Christine Clara Truman Janes  (born 16 January 1941) is a former tennis player from the United Kingdom who was active from the mid-1950s to the mid-1970s. She won a singles Grand Slam title at the French Championships in 1959 and was a finalist at Wimbledon and the U.S. Championships. She helped Great Britain win the Wightman Cup in 1958, 1960 and 1968.

Career
Christine Truman was a member of a tight-knit, supportive tennis-playing family. She often entered the Wimbledon mixed doubles with her brother Humphrey.
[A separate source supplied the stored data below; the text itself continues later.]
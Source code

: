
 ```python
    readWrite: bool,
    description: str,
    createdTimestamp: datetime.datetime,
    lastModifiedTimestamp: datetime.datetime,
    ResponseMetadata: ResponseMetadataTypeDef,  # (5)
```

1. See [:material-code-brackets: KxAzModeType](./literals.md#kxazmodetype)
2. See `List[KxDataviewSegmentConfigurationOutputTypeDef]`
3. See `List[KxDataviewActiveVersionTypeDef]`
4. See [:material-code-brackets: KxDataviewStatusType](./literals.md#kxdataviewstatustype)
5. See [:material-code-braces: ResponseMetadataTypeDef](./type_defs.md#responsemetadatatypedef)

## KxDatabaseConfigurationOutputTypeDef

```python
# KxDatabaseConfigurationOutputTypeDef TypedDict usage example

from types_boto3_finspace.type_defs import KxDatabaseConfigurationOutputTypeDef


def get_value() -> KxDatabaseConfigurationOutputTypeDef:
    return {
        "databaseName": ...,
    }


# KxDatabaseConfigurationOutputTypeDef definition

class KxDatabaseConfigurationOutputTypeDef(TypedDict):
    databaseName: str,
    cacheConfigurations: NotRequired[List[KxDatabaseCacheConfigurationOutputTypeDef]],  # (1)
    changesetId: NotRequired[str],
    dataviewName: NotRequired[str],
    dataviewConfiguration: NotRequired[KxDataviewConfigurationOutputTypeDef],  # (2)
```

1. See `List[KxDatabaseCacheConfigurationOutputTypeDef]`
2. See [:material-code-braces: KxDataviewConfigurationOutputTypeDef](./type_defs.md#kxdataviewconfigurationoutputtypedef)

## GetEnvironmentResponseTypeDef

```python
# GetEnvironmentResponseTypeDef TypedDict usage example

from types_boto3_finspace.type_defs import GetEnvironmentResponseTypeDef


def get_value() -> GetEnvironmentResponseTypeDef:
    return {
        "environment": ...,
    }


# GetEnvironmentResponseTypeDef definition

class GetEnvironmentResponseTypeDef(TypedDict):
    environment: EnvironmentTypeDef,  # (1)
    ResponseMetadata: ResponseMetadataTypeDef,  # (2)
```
She formed a successful doubles partnership with her younger sister Nell Truman. She was the British junior champion in 1956 and 1957. Truman made her debut at Wimbledon in 1957 at age 16, beating the third seed and then French Open champion Shirley Bloomer, American semifinalist Betty Rosenquest, and eventually lost to eventual champion Althea Gibson in the semifinals.

In 1958, she caused a sensation by defeating Gibson, the reigning Wimbledon champion, in the Wightman Cup and helped bring the cup back to Great Britain after 21 consecutive defeats by the United States. She also beat Dorothy Knode and won her doubles with Shirley Bloomer. A few weeks later at Wimbledon, however, as the second seed she was defeated in the fourth round by the American Mimi Arnold. This loss helped start her reputation as an unpredictable player.
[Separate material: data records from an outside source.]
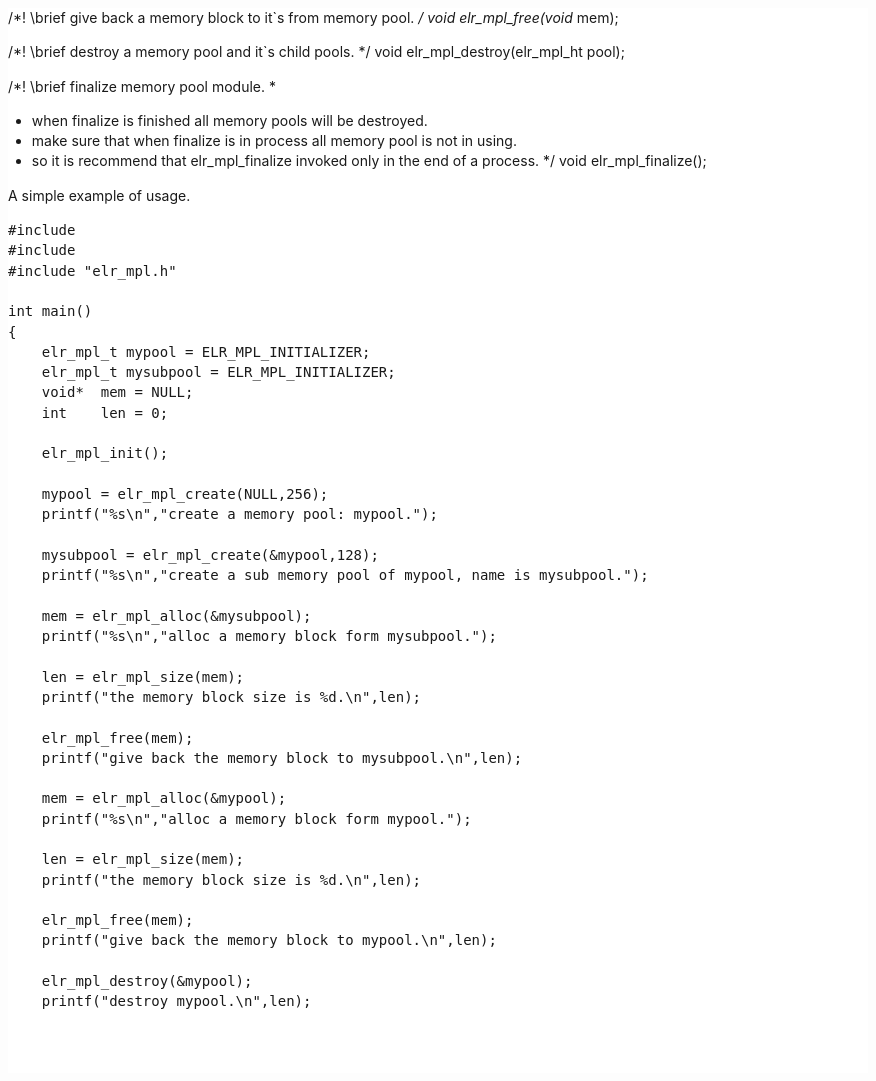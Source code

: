 /*! \brief give back a memory block to it`s from memory pool.
 */
void elr_mpl_free(void* mem);

/*! \brief destroy a memory pool and it`s child pools.
 */
void elr_mpl_destroy(elr_mpl_ht pool);

/*! \brief finalize memory pool module.
 * 
 *  when finalize is finished all memory pools will be destroyed.
 *  make sure that when finalize is in process all memory pool is not in using.
 *  so it is recommend that elr_mpl_finalize invoked only in the end of a process.
 */
void elr_mpl_finalize();
</pre> 

A simple example of usage.

<pre>
#include <stdio.h>
#include <stdlib.h>
#include "elr_mpl.h"

int main()
{
	elr_mpl_t mypool = ELR_MPL_INITIALIZER;
	elr_mpl_t mysubpool = ELR_MPL_INITIALIZER;
    void*  mem = NULL; 
	int    len = 0;

	elr_mpl_init();	

	mypool = elr_mpl_create(NULL,256);
	printf("%s\n","create a memory pool: mypool.");

	mysubpool = elr_mpl_create(&mypool,128);
	printf("%s\n","create a sub memory pool of mypool, name is mysubpool.");

	mem = elr_mpl_alloc(&mysubpool);
	printf("%s\n","alloc a memory block form mysubpool.");

	len = elr_mpl_size(mem);
	printf("the memory block size is %d.\n",len);

	elr_mpl_free(mem);
	printf("give back the memory block to mysubpool.\n",len);

	mem = elr_mpl_alloc(&mypool);
	printf("%s\n","alloc a memory block form mypool.");

	len = elr_mpl_size(mem);
	printf("the memory block size is %d.\n",len);

	elr_mpl_free(mem);
	printf("give back the memory block to mypool.\n",len);

	elr_mpl_destroy(&mypool);
	printf("destroy mypool.\n",len);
In 1959, she became the youngest women's singles champion at the French Championships at the age of 18, beating Sandra Reynolds in three sets and defending champion Zsuzsa Körmöczy in straight sets in the final. That year, by far her best, also saw her as the winner of the Italian Championships, beating Yola Ramirez and, in an astonishing final, Sandra Reynolds by 6–0, 6–1. In 1959, she also was runner-up at the U.S. Championships to Maria Bueno after beating Dorothy Knode and Ann Haydon. She failed, however, to justify her top seeding at Wimbledon where she lost in the fourth round to Yola Ramírez. In doubles at Wimbledon, Truman partnered Beverly Baker to reach the women's doubles final (where they lost to Darlene Hard and Jeanne Arth).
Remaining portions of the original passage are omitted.